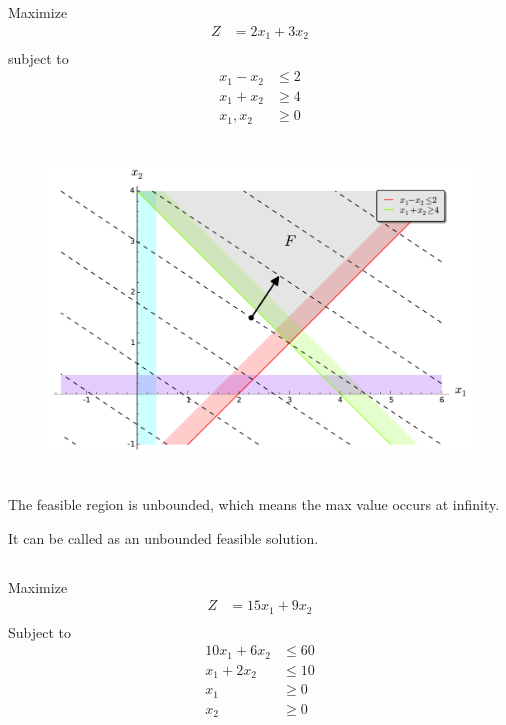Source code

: \documentclass[12pt]{article}
\begin{document}
\newpage
\subsection{}
Maximize 
\begin{align*}
Z       & = 2 x_1+3 x_2 \\
\end{align*}
subject to 
\begin{align*}
x_1-x_2 & \le 2         \\
x_1+x_2 & \ge 4         \\
x_1,x_2 & \ge 0
\end{align*}
  \begin{figure}[H]
    \centering
\includegraphics[height=3.5in]{./images/p3_4.pdf}
\end{figure}

The feasible region is unbounded, which means the max value occurs at infinity.

It can be called as an unbounded feasible solution.

\newpage
\subsection{}
Maximize 
\begin{align*}
Z            & = 15 x_1 + 9 x_2 \\
\end{align*}
Subject to 
\begin{align*}
10 x_1+6 x_2 & \le 60           \\
x_1+2 x_2    & \le 10           \\
x_1          & \ge 0            \\
x_2          & \ge 0            \\
\end{align*}
\end{document}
——
Assignment => Leaving the pictures out, set down all of the data again exactly.

Response below =>
Source code

: \documentclass[12pt]{article}
\begin{document}
\newpage
\subsection{}
Maximize 
\begin{align*}
Z       & = 2 x_1+3 x_2 \\
\end{align*}
subject to 
\begin{align*}
x_1-x_2 & \le 2         \\
x_1+x_2 & \ge 4         \\
x_1,x_2 & \ge 0
\end{align*}
  \begin{figure}[H]
    \centering
\includegraphics[height=3.5in]{./images/p3_4.pdf}
\end{figure}

The feasible region is unbounded, which means the max value occurs at infinity.

It can be called as an unbounded feasible solution.

\newpage
\subsection{}
Maximize 
\begin{align*}
Z            & = 15 x_1 + 9 x_2 \\
\end{align*}
Subject to 
\begin{align*}
10 x_1+6 x_2 & \le 60           \\
x_1+2 x_2    & \le 10           \\
x_1          & \ge 0            \\
x_2          & \ge 0            \\
\end{align*}
\end{document}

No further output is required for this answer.